Work order:
If an entry holds a picture, leave the picture out and output everything else exactly.

Available records:
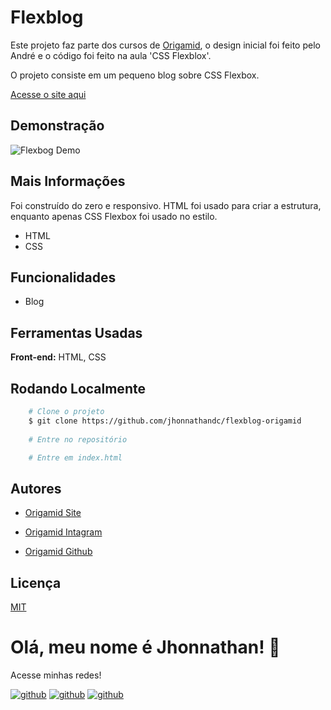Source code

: # Flexblog

Este projeto faz parte dos cursos de [Origamid](https://www.origamid.com), o design inicial foi feito pelo André e o código foi feito na aula 'CSS Flexblox'.

O projeto consiste em um pequeno blog sobre CSS Flexbox.

[Acesse o site aqui](https://flexblogorigamid.vercel.app/)
## Demonstração

![Flexbog Demo](https://user-images.githubusercontent.com/82620787/172502339-2e29e411-2a96-4057-b002-201953fcead6.png)

## Mais Informações

Foi construído do zero e responsivo. HTML foi usado para criar a estrutura, enquanto apenas CSS Flexbox foi usado no estilo.
- HTML
- CSS

## Funcionalidades

- Blog

## Ferramentas Usadas

**Front-end:** HTML, CSS

## Rodando Localmente

```bash
    # Clone o projeto
    $ git clone https://github.com/jhonnathandc/flexblog-origamid
    
    # Entre no repositório

    # Entre em index.html
```

## Autores

- [Origamid Site](https://www.origamid.com)

- [Origamid Intagram](https://www.instagram.com/origamid.cursos/)

- [Origamid Github](https://github.com/origamid)

## Licença

[MIT](https://choosealicense.com/licenses/mit/)

# Olá, meu nome é Jhonnathan! 👋

<p>Acesse minhas redes!</p>

[![github](https://img.shields.io/badge/-github-%23333?style=for-the-badge&logo=github&logoColor=white)](https://github.com/jhonnathandc)
[![github](https://img.shields.io/badge/-LinkedIn-%230077B5?style=for-the-badge&logo=linkedin&logoColor=white)]("https://www.linkedin.com/in/jhonnathan-cora-6427661b0/)
[![github](https://img.shields.io/badge/-instagram-%23E4405F?style=for-the-badge&logo=instagram&logoColor=white)](https://www.instagram.com/jhonnathandc/)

Reply to the task:
Source code

: # Flexblog

Este projeto faz parte dos cursos de [Origamid](https://www.origamid.com), o design inicial foi feito pelo André e o código foi feito na aula 'CSS Flexblox'.

O projeto consiste em um pequeno blog sobre CSS Flexbox.

[Acesse o site aqui](https://flexblogorigamid.vercel.app/)
## Demonstração

![Flexbog Demo](https://user-images.githubusercontent.com/82620787/172502339-2e29e411-2a96-4057-b002-201953fcead6.png)

## Mais Informações

Foi construído do zero e responsivo. HTML foi usado para criar a estrutura, enquanto apenas CSS Flexbox foi usado no estilo.
- HTML
- CSS

## Funcionalidades

- Blog

## Ferramentas Usadas

**Front-end:** HTML, CSS

## Rodando Localmente

```bash
    # Clone o projeto
    $ git clone https://github.com/jhonnathandc/flexblog-origamid
    
    # Entre no repositório

    # Entre em index.html
```

## Autores

- [Origamid Site](https://www.origamid.com)

- [Origamid Intagram](https://www.instagram.com/origamid.cursos/)

- [Origamid Github](https://github.com/origamid)

## Licença

[MIT](https://choosealicense.com/licenses/mit/)

# Olá, meu nome é Jhonnathan! 👋

<p>Acesse minhas redes!</p>

[![github](https://img.shields.io/badge/-github-%23333?style=for-the-badge&logo=github&logoColor=white)](https://github.com/jhonnathandc)
[![github](https://img.shields.io/badge/-LinkedIn-%230077B5?style=for-the-badge&logo=linkedin&logoColor=white)]("https://www.linkedin.com/in/jhonnathan-cora-6427661b0/)
[![github](https://img.shields.io/badge/-instagram-%23E4405F?style=for-the-badge&logo=instagram&logoColor=white)](https://www.instagram.com/jhonnathandc/)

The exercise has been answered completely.